Going for gold: passive flows and price fluctuations

This article is part of
Alternative Investments - September 2014

Investors may be familiar with the concept of investing in passive strategies such as exchange traded funds to get exposure to indices including the FTSE 100 and S&P 500. But passive products do not just provide UK retail investors with access to equities and fixed income.

The range and type of passive products on the market has become more sophisticated, with investors now able to access returns through ETFs, exchange-traded commodities or currency (ETCs) and exchange traded notes (ETNs), although this last product remains a small part of the market.

For those wanting to invest in commodities and gold, they can now do so through this wider range of exchange-traded products.

Moving the gold price

Gold has been experiencing a torrid time recently as investors have been reluctant to put their money into what is generally considered a defensive, ‘safe haven’ asset.

Global gold demand was 16 per cent lower at 964 tonnes in the second quarter of 2014 than a year earlier, as global jewellery demand, which represents more than half of total global gold demand, took a hit. Figures from the World Gold Council show demand for jewellery was down 30 per cent year on year in the period to 510 tonnes.
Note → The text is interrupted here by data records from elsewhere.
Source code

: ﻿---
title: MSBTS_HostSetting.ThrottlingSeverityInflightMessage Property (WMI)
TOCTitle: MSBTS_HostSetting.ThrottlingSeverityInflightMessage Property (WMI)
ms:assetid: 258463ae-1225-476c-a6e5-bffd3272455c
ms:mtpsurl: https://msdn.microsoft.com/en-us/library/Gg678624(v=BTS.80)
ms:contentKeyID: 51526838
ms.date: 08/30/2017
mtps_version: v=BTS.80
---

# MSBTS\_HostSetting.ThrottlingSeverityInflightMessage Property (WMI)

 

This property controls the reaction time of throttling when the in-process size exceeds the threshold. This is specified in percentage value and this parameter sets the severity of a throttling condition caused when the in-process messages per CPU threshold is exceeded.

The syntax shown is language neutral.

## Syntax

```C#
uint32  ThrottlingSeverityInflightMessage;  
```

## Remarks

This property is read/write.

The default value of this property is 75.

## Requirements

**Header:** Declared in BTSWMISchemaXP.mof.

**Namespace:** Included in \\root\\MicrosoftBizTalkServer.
Total investment demand for gold, which includes investment in bars and coins combined with ETFs investment, paints a rosier picture: up 4 per cent in the second quarter of this year to 235 tonnes.

The World Gold Council states: “In the second quarter of 2014, many investors were uncertain about the direction and momentum of the gold price, while traders in price sensitive markets were far less active due to low volatility.

“The quarter did see an improvement in investor sentiment towards ETFs compared to last year. Outflows stood at 40 tonnes for the quarter, a tenth of the redemptions seen in the same quarter a year ago.”

It explains that the majority of these outflows occurred at the beginning of the quarter, and had turned to “marginal inflows” by the end of the period.

Gold supply is predicted to peak this year and then plateau over the next four to six quarters, according to the World Gold Council.

Jason Hollands, managing director of Bestinvest, claims physical gold prices have failed to “stage a convincing bounce back” so far this year. He acknowledges that one of the aspects of investing in gold that both advisers and investors struggle with is putting a value on this asset.

“While shares can be valued based on their profits or the attractiveness of their yield, the price of a lump of metal of limited real world utility is hard to value on a fundamental basis,” he says. Mr Hollands believes the growth in gold passive products has had an impact on its price.

He explains: “As a finite asset, the gold price is driven by demand and supply; it is ultimately worth what the next person is prepared to pay for it.

“Physical demand and supply can be influenced by factors such as industrial action in the mining industry, extraction costs, central banks dumping or building reserves, or factors such as the wedding season in India (the biggest market for physical gold).